Degree t Boolean functions. The above inductive argument does not exclude functions composed of more than one degree t term. To clarify, the generation of  $\mathcal{N}$  is performed by straight-forward calculation of all cross products using  $s_{in} = td + 1$  shares. The linear layer is split into  $\binom{s_{in}}{t}$  component functions, each of which sees t indices as described above for a t-input AND gate. Any shared term of degree  $\leq t$  can be placed to at least one existing component function since any cross product of the shared  $\leq t$  term uses at most t indices, which concludes the argument.

Degree t functions in other finite fields. A careful investigation of the above arguments shows that they are independent of the used field. Namely, it is enough to replace the AND gates in GF(2) with multiplication in the required field in order to provide security for a degree t function.

We conclude the security argument of the generalized masking scheme by noting that  $s_{in}$  can be chosen to be greater than td + 1 in order to achieve flexibility without invalidating the security arguments.

#### 3.5 Wrapping up.

In this section, we provided a generalized scheme which extends ISW and TI like masking schemes. Specifically, unlike the ISW scheme which builds up on AND gates or field multiplications; the generalized scheme allows to implement any

function directly, enabling the usage of less compositions. The generalized scheme inherits the ability to operate on larger fields and security against d-probing adversary. In addition, it offers protection for composition of gates.

## 4 What can go wrong?

In Section 3 we constructed a generalized masking structure, and assigned precise requirements and functions to each of its layer. In this section, we show how small deviations from this generalized scheme can cause vulnerable implementations. In particular, in Section 4.1 we analyze the cost of lacking a refreshing layer  $\mathcal{R}$ . We use the recently proposed higher-order TI as our case study to show a higher-order flaw, then we suggest a generic fix. In Section 4.2, we elaborate on the insecurity that deviating from the structure especially on  $\mathcal{L}$  brings in the presence of glitches using the ISW and Trichina scheme as our case study.

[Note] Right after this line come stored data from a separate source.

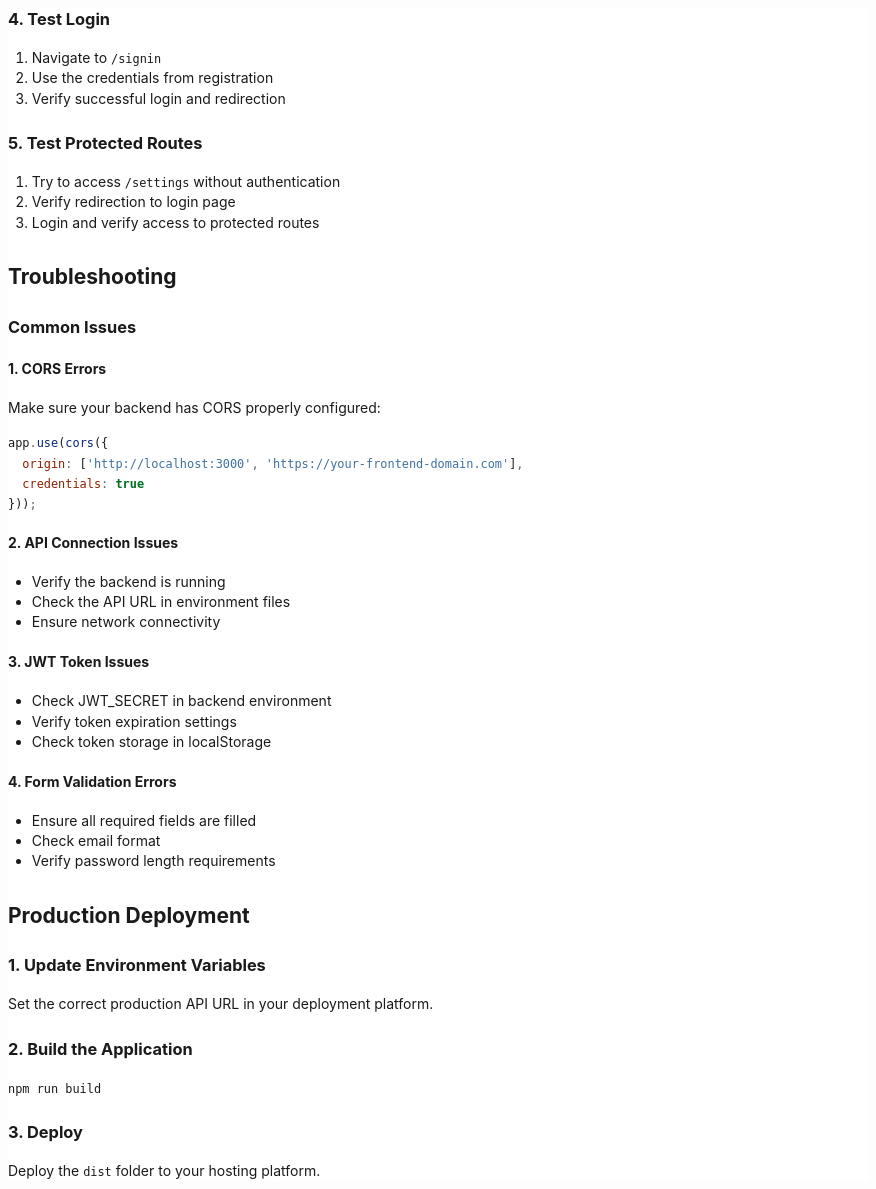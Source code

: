 ### 4. Test Login
1. Navigate to `/signin`
2. Use the credentials from registration
3. Verify successful login and redirection

### 5. Test Protected Routes
1. Try to access `/settings` without authentication
2. Verify redirection to login page
3. Login and verify access to protected routes

## Troubleshooting

### Common Issues

#### 1. CORS Errors
Make sure your backend has CORS properly configured:
```javascript
app.use(cors({
  origin: ['http://localhost:3000', 'https://your-frontend-domain.com'],
  credentials: true
}));
```

#### 2. API Connection Issues
- Verify the backend is running
- Check the API URL in environment files
- Ensure network connectivity

#### 3. JWT Token Issues
- Check JWT_SECRET in backend environment
- Verify token expiration settings
- Check token storage in localStorage

#### 4. Form Validation Errors
- Ensure all required fields are filled
- Check email format
- Verify password length requirements

## Production Deployment

### 1. Update Environment Variables
Set the correct production API URL in your deployment platform.

### 2. Build the Application
```bash
npm run build
```

### 3. Deploy
Deploy the `dist` folder to your hosting platform.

#### 4.1 Higher-order TI is not so higher-order secure

The higher-order TI proposed in [3] fits to our generalized structure as follows.  $\mathcal{N}$  and  $\mathcal{L}$  together enforce a correct and  $d^{\text{th}}$ -order non-complete implementation. However, unlike the generalized scheme, the refreshing layer  $\mathcal{R}$  is not performed in TI when the uniformity of the shared output of  $\mathcal{C}$  can be satisfied without  $\mathcal{R}$ . This difference becomes important since as we shall see in the sequel, it can induce a higher-order security flaw when composing several sharings, even if these sharings are uniform.

For simplicity, we use a second-order TI of a *mini-cipher* construction and show a second-order leakage.

Description of the mini-cipher. Let us consider a minimal non-linear feedback shift register. This mini-cipher comes from an extreme simplification of the KATAN block cipher for which a higher-order TI was given in [3]. We consider a 4-bit state S[i],  $i \in 0, \ldots, 3$  for which the taps are at the state bits with indices i = 1, 2, 3 and the feedback is plugged at position 0. This state is a "sensitive variable<sup>4</sup>". The feedback function ("round function" of an extremely unbalanced Feistel) F = F(S[3], S[2], S[1]) is the same AND-XOR feedback function as in KATAN, namely  $d = F(a, b, c) = ab \oplus c$ .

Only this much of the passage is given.